> [Task item]: Your response should consist of the records, reproduced exactly.

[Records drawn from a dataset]
((
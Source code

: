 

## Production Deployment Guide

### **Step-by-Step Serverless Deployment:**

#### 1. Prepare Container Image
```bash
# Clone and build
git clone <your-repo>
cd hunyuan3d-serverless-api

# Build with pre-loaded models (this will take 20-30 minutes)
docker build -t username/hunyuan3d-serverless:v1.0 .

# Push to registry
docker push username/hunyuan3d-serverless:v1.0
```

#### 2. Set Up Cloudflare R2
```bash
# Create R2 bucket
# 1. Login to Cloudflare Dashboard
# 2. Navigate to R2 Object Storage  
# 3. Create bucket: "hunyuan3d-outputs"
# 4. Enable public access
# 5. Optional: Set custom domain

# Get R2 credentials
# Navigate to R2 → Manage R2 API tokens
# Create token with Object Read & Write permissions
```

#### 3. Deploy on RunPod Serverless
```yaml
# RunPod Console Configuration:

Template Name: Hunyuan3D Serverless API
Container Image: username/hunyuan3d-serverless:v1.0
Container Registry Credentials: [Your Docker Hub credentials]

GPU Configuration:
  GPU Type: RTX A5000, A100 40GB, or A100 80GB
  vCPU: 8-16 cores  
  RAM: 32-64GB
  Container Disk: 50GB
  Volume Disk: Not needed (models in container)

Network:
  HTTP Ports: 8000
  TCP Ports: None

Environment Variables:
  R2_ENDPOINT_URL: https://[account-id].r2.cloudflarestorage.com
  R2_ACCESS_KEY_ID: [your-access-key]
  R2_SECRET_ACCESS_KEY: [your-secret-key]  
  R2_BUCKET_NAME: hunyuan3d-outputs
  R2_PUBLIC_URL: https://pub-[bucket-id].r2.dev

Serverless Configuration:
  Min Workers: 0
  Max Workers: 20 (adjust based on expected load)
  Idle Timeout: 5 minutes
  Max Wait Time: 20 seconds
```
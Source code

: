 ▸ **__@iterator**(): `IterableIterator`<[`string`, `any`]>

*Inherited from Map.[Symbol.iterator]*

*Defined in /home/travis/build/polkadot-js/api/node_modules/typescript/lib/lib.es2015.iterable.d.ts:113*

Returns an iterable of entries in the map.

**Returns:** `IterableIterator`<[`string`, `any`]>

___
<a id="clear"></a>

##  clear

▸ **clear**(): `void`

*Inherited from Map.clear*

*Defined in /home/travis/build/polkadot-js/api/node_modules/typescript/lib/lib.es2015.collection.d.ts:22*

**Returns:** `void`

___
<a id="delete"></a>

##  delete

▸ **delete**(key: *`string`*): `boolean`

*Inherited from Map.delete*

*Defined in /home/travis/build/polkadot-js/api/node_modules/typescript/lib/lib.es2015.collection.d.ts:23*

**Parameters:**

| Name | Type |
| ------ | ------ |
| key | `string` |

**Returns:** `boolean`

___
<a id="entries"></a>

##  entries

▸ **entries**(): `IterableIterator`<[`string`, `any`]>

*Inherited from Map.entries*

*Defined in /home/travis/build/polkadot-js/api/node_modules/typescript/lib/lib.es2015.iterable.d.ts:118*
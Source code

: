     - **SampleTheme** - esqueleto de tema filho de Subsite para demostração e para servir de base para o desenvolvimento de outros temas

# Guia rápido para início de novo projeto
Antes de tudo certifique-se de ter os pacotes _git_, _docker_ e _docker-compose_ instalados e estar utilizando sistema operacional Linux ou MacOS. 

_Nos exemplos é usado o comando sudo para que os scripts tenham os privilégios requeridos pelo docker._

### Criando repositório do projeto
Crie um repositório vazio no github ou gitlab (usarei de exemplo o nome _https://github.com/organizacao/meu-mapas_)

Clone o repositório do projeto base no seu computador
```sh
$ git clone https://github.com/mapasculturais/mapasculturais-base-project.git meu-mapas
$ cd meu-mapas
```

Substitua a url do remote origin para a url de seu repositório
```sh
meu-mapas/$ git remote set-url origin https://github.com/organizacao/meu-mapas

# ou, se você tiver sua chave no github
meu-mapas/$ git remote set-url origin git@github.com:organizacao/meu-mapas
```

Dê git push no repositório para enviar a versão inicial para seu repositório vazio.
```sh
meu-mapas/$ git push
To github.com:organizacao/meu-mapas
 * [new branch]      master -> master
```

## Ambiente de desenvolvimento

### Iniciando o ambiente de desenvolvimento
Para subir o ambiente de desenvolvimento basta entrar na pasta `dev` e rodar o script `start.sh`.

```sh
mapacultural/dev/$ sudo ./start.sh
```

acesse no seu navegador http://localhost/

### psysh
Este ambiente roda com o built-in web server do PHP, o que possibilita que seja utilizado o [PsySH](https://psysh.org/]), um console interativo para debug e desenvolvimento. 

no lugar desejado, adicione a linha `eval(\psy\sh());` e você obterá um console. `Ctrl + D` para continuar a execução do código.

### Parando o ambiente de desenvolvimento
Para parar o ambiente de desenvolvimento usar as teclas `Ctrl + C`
))
> [Response to this exercise]:
Source code

: 

## Production Deployment Guide

### **Step-by-Step Serverless Deployment:**

#### 1. Prepare Container Image
```bash
# Clone and build
git clone <your-repo>
cd hunyuan3d-serverless-api

# Build with pre-loaded models (this will take 20-30 minutes)
docker build -t username/hunyuan3d-serverless:v1.0 .

# Push to registry
docker push username/hunyuan3d-serverless:v1.0
```

#### 2. Set Up Cloudflare R2
```bash
# Create R2 bucket
# 1. Login to Cloudflare Dashboard
# 2. Navigate to R2 Object Storage  
# 3. Create bucket: "hunyuan3d-outputs"
# 4. Enable public access
# 5. Optional: Set custom domain

# Get R2 credentials
# Navigate to R2 → Manage R2 API tokens
# Create token with Object Read & Write permissions
```

#### 3. Deploy on RunPod Serverless
```yaml
# RunPod Console Configuration:

Template Name: Hunyuan3D Serverless API
Container Image: username/hunyuan3d-serverless:v1.0
Container Registry Credentials: [Your Docker Hub credentials]

GPU Configuration:
  GPU Type: RTX A5000, A100 40GB, or A100 80GB
  vCPU: 8-16 cores  
  RAM: 32-64GB
  Container Disk: 50GB
  Volume Disk: Not needed (models in container)

Network:
  HTTP Ports: 8000
  TCP Ports: None

Environment Variables:
  R2_ENDPOINT_URL: https://[account-id].r2.cloudflarestorage.com
  R2_ACCESS_KEY_ID: [your-access-key]
  R2_SECRET_ACCESS_KEY: [your-secret-key]  
  R2_BUCKET_NAME: hunyuan3d-outputs
  R2_PUBLIC_URL: https://pub-[bucket-id].r2.dev

Serverless Configuration:
  Min Workers: 0
  Max Workers: 20 (adjust based on expected load)
  Idle Timeout: 5 minutes
  Max Wait Time: 20 seconds
```
Source code

: ▸ **__@iterator**(): `IterableIterator`<[`string`, `any`]>

*Inherited from Map.[Symbol.iterator]*

*Defined in /home/travis/build/polkadot-js/api/node_modules/typescript/lib/lib.es2015.iterable.d.ts:113*

Returns an iterable of entries in the map.

**Returns:** `IterableIterator`<[`string`, `any`]>

___
<a id="clear"></a>

##  clear

▸ **clear**(): `void`

*Inherited from Map.clear*

*Defined in /home/travis/build/polkadot-js/api/node_modules/typescript/lib/lib.es2015.collection.d.ts:22*

**Returns:** `void`

___
<a id="delete"></a>

##  delete

▸ **delete**(key: *`string`*): `boolean`

*Inherited from Map.delete*

*Defined in /home/travis/build/polkadot-js/api/node_modules/typescript/lib/lib.es2015.collection.d.ts:23*

**Parameters:**

| Name | Type |
| ------ | ------ |
| key | `string` |

**Returns:** `boolean`

___
<a id="entries"></a>

##  entries

▸ **entries**(): `IterableIterator`<[`string`, `any`]>

*Inherited from Map.entries*

*Defined in /home/travis/build/polkadot-js/api/node_modules/typescript/lib/lib.es2015.iterable.d.ts:118*
Source code

:     - **SampleTheme** - esqueleto de tema filho de Subsite para demostração e para servir de base para o desenvolvimento de outros temas

# Guia rápido para início de novo projeto
Antes de tudo certifique-se de ter os pacotes _git_, _docker_ e _docker-compose_ instalados e estar utilizando sistema operacional Linux ou MacOS. 

_Nos exemplos é usado o comando sudo para que os scripts tenham os privilégios requeridos pelo docker._

### Criando repositório do projeto
Crie um repositório vazio no github ou gitlab (usarei de exemplo o nome _https://github.com/organizacao/meu-mapas_)

Clone o repositório do projeto base no seu computador
```sh
$ git clone https://github.com/mapasculturais/mapasculturais-base-project.git meu-mapas
$ cd meu-mapas
```

Substitua a url do remote origin para a url de seu repositório
```sh
meu-mapas/$ git remote set-url origin https://github.com/organizacao/meu-mapas

# ou, se você tiver sua chave no github
meu-mapas/$ git remote set-url origin git@github.com:organizacao/meu-mapas
```

Dê git push no repositório para enviar a versão inicial para seu repositório vazio.
```sh
meu-mapas/$ git push
To github.com:organizacao/meu-mapas
 * [new branch]      master -> master
```

## Ambiente de desenvolvimento

### Iniciando o ambiente de desenvolvimento
Para subir o ambiente de desenvolvimento basta entrar na pasta `dev` e rodar o script `start.sh`.

```sh
mapacultural/dev/$ sudo ./start.sh
```

acesse no seu navegador http://localhost/

### psysh
Este ambiente roda com o built-in web server do PHP, o que possibilita que seja utilizado o [PsySH](https://psysh.org/]), um console interativo para debug e desenvolvimento. 

no lugar desejado, adicione a linha `eval(\psy\sh());` e você obterá um console. `Ctrl + D` para continuar a execução do código.

### Parando o ambiente de desenvolvimento
Para parar o ambiente de desenvolvimento usar as teclas `Ctrl + C`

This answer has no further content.